Sentence:広辞苑や大辞泉には次のようにある。
Prediction:['S', 'X', 'E', 'S', 'E', 'S', 'E', 'S', 'E', 'S', 'E', 'S', 'E', 'S', 'E', 'S', 'E']
Truth:['S', 'X', 'E', 'O', 'S', 'X', 'E', 'O', 'O', 'O', 'O', 'S', 'E', 'O', 'S', 'E', 'O']
Sentence:他にも、言語にはさまざまな分類がある。
Prediction:['S', 'X', 'E', 'S', 'E', 'S', 'E', 'S', 'E', 'S', 'E', 'S', 'E', 'S', 'E', 'S', 'E', 'S', 'E']
Truth:['O', 'O', 'O', 'O', 'S', 'E', 'O', 'O', 'S', 'X', 'X', 'X', 'E', 'S', 'E', 'O', 'S', 'E', 'O']

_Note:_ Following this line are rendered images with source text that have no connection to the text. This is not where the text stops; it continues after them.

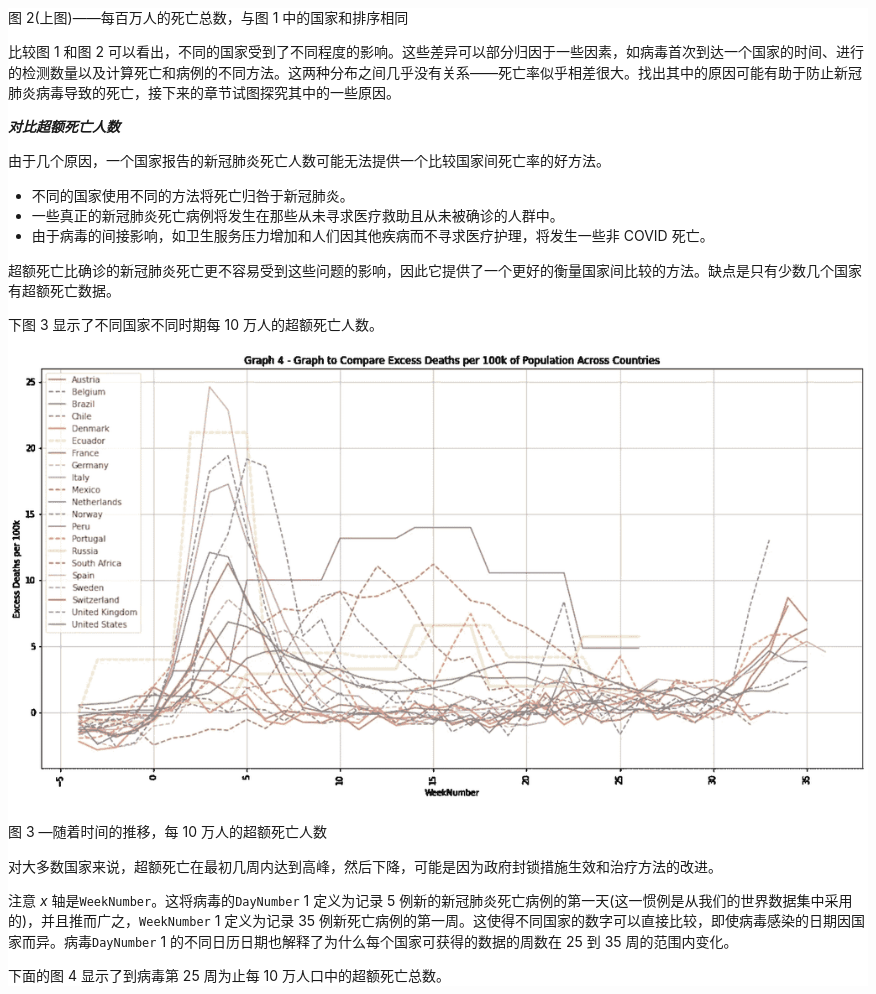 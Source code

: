 图 2(上图)——每百万人的死亡总数，与图 1 中的国家和排序相同

比较图 1 和图 2 可以看出，不同的国家受到了不同程度的影响。这些差异可以部分归因于一些因素，如病毒首次到达一个国家的时间、进行的检测数量以及计算死亡和病例的不同方法。这两种分布之间几乎没有关系——死亡率似乎相差很大。找出其中的原因可能有助于防止新冠肺炎病毒导致的死亡，接下来的章节试图探究其中的一些原因。

***对比超额死亡人数***

由于几个原因，一个国家报告的新冠肺炎死亡人数可能无法提供一个比较国家间死亡率的好方法。

*   不同的国家使用不同的方法将死亡归咎于新冠肺炎。
*   一些真正的新冠肺炎死亡病例将发生在那些从未寻求医疗救助且从未被确诊的人群中。
*   由于病毒的间接影响，如卫生服务压力增加和人们因其他疾病而不寻求医疗护理，将发生一些非 COVID 死亡。

超额死亡比确诊的新冠肺炎死亡更不容易受到这些问题的影响，因此它提供了一个更好的衡量国家间比较的方法。缺点是只有少数几个国家有超额死亡数据。

下图 3 显示了不同国家不同时期每 10 万人的超额死亡人数。

![](img/9f5b036e6c628a16c5afaacb1af6f6d0.png)

图 3 —随着时间的推移，每 10 万人的超额死亡人数

对大多数国家来说，超额死亡在最初几周内达到高峰，然后下降，可能是因为政府封锁措施生效和治疗方法的改进。

注意 *x* 轴是`WeekNumber`。这将病毒的`DayNumber` 1 定义为记录 5 例新的新冠肺炎死亡病例的第一天(这一惯例是从我们的世界数据集中采用的)，并且推而广之，`WeekNumber` 1 定义为记录 35 例新死亡病例的第一周。这使得不同国家的数字可以直接比较，即使病毒感染的日期因国家而异。病毒`DayNumber` 1 的不同日历日期也解释了为什么每个国家可获得的数据的周数在 25 到 35 周的范围内变化。

下面的图 4 显示了到病毒第 25 周为止每 10 万人口中的超额死亡总数。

When looking at the transition info for the model:
{('E', 'E'): -3.820618,
('E', 'O'): 3.414133,
('E', 'S'): 2.817927,
('E', 'X'): -3.056175,
('O', 'E'): -4.249522,
('O', 'O'): 2.583123,
('O', 'S'): 2.601341,
('O', 'X'): -4.322003,
('S', 'E'): 7.05034,
('S', 'O'): -4.817578,
('S', 'S'): -4.400028,
('S', 'X'): 6.104851,
('X', 'E'): 4.985887,
('X', 'O'): -5.141898,
('X', 'S'): -4.499069,
('X', 'X'): 4.749289}
This looks good since all the transitions with negative values are impossible, E -> X for example, going from the end of a word to the middle of the following one. S -> E gets has the highest value, and as seen above the model simply gets into a pattern of labeling S then E repeatedly until the sentence ends. I followed this demo when trying this, though that demo is for separating Latin. My features are similarly just n-grams:
['bias',
'char=ま',
'-2-gram=さま',
'-3-gram=はさま',
'-4-gram=にはさま',
'-5-gram=語にはさま',
'-6-gram=言語にはさま',
'2-gram=まざ',
'3-gram=まざま',
'4-gram=まざまな',
'5-gram=まざまな分',
'6-gram=まざまな分類']
I've tried changing labels to just S and X for start and other, but this just causes the model to repeat S,X,S,X till it runs out of characters. I've gone up to 6-grams in both directions which took a lot longer but didn't change anything. Tried training for more iterations and changing the L1 and L2 constants a bit. I've trained on up to 100,000 sentences which is about as far as I can go as it takes almost all 16GB of my ram to do so. Are my features structured wrong? How do I get the model to stop guessing in a pattern, is that even what's happening? Help would be appreciated, and let me know if I need to add more info to the question.